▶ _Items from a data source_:
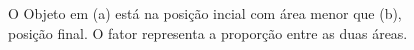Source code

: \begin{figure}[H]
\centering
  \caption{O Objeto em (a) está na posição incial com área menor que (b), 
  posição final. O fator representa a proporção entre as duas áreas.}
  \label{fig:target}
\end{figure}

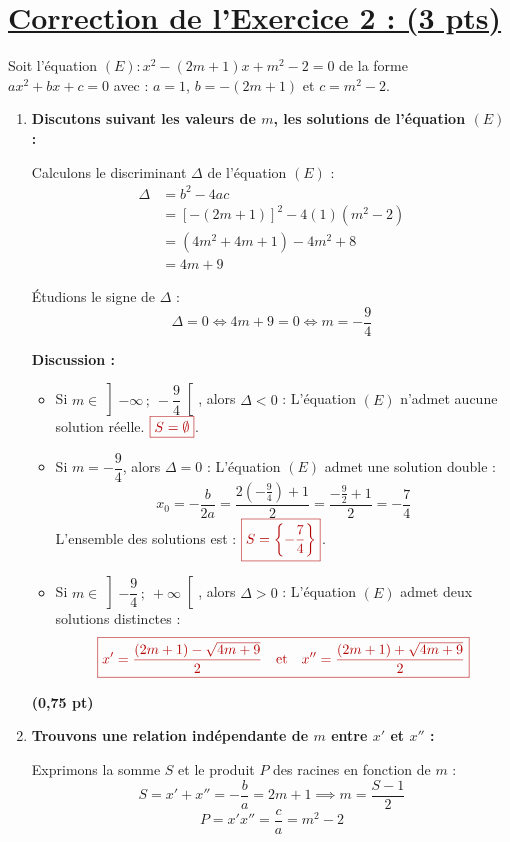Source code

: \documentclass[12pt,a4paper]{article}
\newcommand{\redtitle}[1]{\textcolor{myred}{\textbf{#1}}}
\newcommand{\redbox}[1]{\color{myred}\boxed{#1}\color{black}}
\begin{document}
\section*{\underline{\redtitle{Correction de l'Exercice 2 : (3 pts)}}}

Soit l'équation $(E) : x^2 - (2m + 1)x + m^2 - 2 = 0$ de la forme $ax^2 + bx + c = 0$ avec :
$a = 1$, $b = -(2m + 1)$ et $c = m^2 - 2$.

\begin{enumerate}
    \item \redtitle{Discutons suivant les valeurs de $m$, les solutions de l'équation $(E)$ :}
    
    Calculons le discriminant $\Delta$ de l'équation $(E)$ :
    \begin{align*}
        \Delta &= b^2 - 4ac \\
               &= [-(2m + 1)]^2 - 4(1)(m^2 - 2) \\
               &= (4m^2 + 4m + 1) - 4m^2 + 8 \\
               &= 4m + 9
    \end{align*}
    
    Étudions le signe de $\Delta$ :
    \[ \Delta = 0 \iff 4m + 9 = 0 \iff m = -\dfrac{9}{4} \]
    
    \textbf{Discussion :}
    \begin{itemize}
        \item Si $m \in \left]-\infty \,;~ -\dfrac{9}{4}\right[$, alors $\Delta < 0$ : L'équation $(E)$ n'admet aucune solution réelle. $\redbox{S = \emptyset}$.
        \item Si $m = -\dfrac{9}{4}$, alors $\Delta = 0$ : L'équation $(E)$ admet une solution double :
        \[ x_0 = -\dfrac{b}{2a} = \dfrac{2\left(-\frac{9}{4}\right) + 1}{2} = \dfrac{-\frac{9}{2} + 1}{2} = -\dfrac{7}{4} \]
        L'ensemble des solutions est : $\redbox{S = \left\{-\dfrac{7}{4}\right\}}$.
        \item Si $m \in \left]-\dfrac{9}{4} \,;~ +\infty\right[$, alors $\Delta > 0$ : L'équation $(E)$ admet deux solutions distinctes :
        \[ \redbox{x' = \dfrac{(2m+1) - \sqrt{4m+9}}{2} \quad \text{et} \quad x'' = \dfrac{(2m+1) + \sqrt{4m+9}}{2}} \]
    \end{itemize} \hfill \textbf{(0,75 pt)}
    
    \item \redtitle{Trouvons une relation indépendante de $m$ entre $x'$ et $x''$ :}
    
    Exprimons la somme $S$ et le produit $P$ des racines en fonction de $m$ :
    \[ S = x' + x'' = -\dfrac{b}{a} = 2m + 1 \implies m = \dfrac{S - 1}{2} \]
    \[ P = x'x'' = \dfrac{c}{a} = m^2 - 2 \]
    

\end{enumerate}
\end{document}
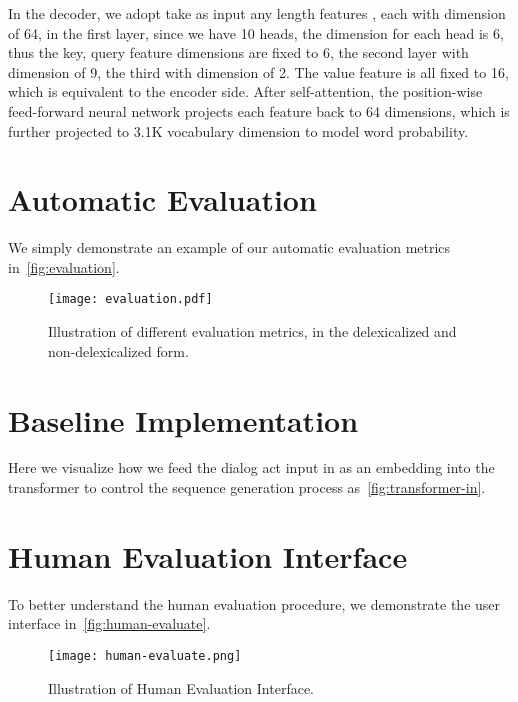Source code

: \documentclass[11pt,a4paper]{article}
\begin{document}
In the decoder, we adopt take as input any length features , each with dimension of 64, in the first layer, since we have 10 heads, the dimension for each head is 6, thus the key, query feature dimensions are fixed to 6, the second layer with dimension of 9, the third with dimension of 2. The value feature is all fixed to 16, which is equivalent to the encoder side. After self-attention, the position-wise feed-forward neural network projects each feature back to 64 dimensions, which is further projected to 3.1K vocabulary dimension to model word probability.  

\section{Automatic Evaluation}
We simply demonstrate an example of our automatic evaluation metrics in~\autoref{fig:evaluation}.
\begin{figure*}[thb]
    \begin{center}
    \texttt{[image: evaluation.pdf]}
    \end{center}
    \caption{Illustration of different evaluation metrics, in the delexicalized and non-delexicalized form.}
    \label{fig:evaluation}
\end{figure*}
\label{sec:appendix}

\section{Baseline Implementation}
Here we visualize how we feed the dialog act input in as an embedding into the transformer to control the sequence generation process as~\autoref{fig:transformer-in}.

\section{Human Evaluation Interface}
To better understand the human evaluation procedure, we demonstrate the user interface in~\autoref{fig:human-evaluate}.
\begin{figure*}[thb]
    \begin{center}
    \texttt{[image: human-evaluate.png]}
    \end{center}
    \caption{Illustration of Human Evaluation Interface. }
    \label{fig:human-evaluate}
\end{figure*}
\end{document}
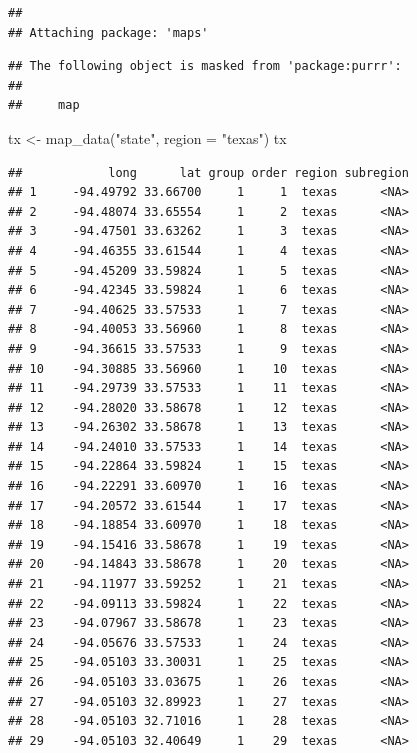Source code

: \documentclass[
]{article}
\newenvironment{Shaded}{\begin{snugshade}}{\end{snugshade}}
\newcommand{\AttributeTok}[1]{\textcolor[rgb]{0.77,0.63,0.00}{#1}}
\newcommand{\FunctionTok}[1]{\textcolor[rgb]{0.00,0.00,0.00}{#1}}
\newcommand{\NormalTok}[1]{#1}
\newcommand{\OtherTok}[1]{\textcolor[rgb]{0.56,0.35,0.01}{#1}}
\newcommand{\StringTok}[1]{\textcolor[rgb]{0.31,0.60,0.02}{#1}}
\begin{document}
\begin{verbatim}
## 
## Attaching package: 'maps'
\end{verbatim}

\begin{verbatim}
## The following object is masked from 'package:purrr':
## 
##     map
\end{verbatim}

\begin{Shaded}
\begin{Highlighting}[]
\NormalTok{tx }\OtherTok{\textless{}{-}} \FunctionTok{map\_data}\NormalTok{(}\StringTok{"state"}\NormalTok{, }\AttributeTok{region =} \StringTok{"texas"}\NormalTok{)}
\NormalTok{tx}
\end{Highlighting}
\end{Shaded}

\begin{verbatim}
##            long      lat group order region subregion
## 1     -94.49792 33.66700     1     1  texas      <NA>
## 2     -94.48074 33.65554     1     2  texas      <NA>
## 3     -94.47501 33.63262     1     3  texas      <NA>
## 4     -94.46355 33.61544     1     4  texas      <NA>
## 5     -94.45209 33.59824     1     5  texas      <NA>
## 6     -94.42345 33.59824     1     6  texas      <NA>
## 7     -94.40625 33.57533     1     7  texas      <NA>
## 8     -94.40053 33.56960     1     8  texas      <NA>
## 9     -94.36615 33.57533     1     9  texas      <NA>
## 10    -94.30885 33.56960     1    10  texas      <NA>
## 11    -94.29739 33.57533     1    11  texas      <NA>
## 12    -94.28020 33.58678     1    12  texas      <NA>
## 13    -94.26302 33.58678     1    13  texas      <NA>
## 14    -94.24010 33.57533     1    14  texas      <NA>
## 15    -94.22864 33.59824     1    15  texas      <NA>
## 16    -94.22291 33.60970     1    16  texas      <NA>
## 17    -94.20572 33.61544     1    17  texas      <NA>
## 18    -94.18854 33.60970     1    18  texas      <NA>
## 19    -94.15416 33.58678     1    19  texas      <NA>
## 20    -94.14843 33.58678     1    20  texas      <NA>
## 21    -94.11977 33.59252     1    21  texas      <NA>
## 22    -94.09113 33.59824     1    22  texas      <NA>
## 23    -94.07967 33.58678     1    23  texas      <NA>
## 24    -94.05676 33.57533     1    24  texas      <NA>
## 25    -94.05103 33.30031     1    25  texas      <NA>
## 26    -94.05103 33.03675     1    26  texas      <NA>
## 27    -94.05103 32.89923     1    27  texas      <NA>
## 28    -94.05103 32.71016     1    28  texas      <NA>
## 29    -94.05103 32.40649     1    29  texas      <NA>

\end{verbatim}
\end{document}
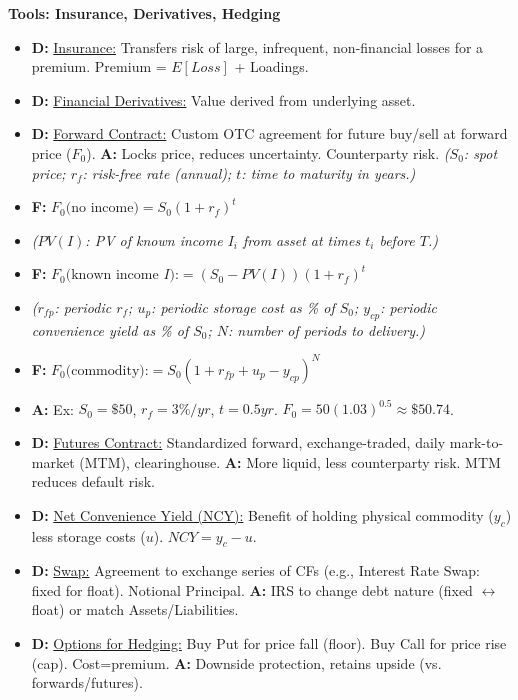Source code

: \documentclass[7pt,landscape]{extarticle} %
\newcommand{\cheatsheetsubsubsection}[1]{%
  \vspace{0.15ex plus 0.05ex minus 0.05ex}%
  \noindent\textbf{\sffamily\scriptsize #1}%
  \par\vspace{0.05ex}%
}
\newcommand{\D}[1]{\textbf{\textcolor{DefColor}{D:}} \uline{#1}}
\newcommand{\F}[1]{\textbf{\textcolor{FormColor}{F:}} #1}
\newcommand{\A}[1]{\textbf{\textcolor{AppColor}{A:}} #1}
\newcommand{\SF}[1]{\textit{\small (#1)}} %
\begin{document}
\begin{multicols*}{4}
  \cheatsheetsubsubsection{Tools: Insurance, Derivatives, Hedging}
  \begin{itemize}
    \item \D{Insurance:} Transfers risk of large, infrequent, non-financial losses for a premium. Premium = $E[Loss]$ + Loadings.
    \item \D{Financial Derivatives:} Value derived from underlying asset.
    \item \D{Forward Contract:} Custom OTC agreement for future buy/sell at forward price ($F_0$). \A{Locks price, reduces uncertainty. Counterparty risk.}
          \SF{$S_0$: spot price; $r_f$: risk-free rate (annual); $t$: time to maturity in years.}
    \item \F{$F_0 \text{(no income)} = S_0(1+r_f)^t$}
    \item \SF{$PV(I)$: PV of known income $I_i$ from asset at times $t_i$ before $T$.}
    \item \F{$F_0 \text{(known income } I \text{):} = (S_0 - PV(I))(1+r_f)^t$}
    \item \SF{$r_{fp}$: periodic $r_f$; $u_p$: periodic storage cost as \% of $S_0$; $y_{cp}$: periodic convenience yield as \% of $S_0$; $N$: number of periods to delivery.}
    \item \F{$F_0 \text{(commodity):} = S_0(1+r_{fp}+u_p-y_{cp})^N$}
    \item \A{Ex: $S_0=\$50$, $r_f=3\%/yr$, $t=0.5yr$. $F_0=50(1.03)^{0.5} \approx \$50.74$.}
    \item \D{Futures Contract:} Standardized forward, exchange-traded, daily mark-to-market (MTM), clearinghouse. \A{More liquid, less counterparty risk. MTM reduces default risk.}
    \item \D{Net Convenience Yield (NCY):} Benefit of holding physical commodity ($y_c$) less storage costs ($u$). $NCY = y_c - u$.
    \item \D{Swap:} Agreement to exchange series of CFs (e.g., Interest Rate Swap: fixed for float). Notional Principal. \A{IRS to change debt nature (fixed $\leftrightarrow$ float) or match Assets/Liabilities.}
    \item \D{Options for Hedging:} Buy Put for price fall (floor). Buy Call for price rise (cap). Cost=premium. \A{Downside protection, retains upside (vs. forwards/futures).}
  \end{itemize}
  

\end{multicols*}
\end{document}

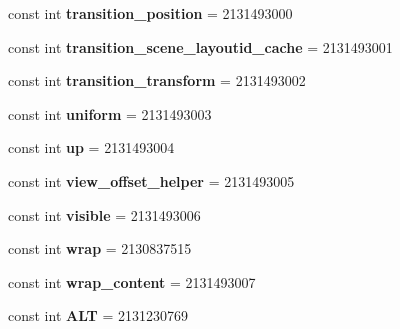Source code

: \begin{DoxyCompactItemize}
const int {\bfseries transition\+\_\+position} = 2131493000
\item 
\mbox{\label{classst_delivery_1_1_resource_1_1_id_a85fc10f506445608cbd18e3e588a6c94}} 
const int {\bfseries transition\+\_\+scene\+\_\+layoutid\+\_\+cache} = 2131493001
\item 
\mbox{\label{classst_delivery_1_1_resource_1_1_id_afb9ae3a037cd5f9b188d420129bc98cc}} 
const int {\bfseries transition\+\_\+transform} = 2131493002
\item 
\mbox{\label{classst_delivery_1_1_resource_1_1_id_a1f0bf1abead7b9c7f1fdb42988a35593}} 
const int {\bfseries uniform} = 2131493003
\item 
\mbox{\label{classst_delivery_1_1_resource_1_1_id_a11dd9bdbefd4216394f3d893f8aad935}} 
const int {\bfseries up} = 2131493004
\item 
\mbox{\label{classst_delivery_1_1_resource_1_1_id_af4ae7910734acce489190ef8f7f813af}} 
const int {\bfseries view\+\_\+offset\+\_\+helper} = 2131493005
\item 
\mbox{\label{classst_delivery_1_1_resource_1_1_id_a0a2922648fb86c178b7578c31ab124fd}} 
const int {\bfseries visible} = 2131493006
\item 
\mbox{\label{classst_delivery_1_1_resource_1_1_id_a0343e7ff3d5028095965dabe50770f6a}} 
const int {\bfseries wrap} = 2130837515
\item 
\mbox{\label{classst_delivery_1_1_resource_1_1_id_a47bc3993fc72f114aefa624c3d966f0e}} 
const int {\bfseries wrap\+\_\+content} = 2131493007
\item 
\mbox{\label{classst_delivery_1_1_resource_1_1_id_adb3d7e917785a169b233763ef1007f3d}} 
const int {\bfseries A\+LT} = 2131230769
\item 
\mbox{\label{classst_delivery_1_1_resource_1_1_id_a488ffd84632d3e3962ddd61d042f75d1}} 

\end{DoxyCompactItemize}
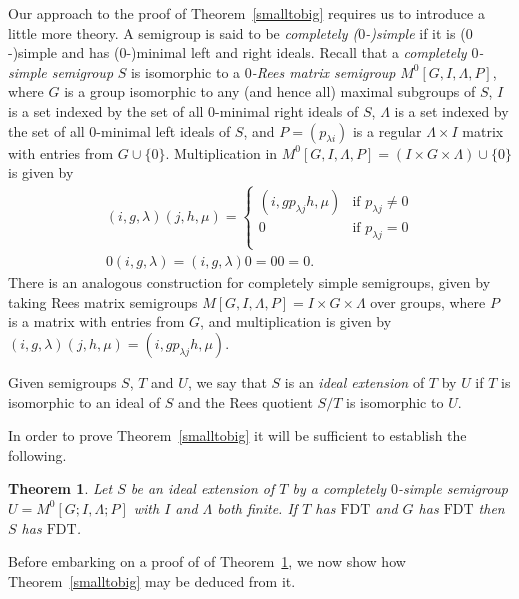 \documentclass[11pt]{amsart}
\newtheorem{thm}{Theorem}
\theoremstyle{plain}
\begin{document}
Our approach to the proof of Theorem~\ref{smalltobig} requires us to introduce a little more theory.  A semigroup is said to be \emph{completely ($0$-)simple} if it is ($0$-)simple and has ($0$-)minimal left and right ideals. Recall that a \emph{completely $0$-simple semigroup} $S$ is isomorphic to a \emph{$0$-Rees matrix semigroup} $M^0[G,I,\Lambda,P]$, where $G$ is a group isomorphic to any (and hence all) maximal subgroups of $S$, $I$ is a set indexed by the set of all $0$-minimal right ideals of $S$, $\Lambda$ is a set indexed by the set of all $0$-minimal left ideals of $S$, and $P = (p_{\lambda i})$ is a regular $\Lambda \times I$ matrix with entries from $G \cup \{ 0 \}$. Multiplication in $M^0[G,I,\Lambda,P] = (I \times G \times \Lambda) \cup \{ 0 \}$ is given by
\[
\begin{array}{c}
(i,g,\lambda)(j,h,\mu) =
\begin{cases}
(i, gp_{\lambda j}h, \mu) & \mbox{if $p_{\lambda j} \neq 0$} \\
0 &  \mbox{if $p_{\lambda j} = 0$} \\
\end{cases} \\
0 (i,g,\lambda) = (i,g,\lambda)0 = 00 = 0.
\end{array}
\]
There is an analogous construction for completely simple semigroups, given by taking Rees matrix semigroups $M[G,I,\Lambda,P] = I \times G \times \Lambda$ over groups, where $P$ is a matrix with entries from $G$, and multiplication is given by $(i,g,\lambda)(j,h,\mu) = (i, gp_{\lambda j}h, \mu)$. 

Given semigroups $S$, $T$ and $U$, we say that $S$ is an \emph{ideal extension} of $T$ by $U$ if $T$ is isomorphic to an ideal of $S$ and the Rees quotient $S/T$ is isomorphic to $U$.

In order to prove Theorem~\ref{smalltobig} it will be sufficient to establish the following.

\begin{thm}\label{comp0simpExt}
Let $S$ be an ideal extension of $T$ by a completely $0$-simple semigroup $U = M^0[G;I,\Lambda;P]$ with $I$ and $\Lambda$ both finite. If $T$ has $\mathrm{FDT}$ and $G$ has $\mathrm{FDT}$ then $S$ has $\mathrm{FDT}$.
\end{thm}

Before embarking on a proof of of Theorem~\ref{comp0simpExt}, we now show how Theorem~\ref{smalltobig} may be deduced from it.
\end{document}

▶ _Work item_:
Show all lines above that contain "Delta".

▶ _Solution below_:
    Calculons le discriminant $\Delta$ de l'équation $(E)$ :
        \Delta &= b^2 - 4ac \\
    Étudions le signe de $\Delta$ :
    \[ \Delta = 0 \iff 4m + 9 = 0 \iff m = -\dfrac{9}{4} \]
        \item Si $m \in \left]-\infty \,;~ -\dfrac{9}{4}\right[$, alors $\Delta < 0$ : L'équation $(E)$ n'admet aucune solution réelle. $\redbox{S = \emptyset}$.
        \item Si $m = -\dfrac{9}{4}$, alors $\Delta = 0$ : L'équation $(E)$ admet une solution double :
        \item Si $m \in \left]-\dfrac{9}{4} \,;~ +\infty\right[$, alors $\Delta > 0$ : L'équation $(E)$ admet deux solutions distinctes :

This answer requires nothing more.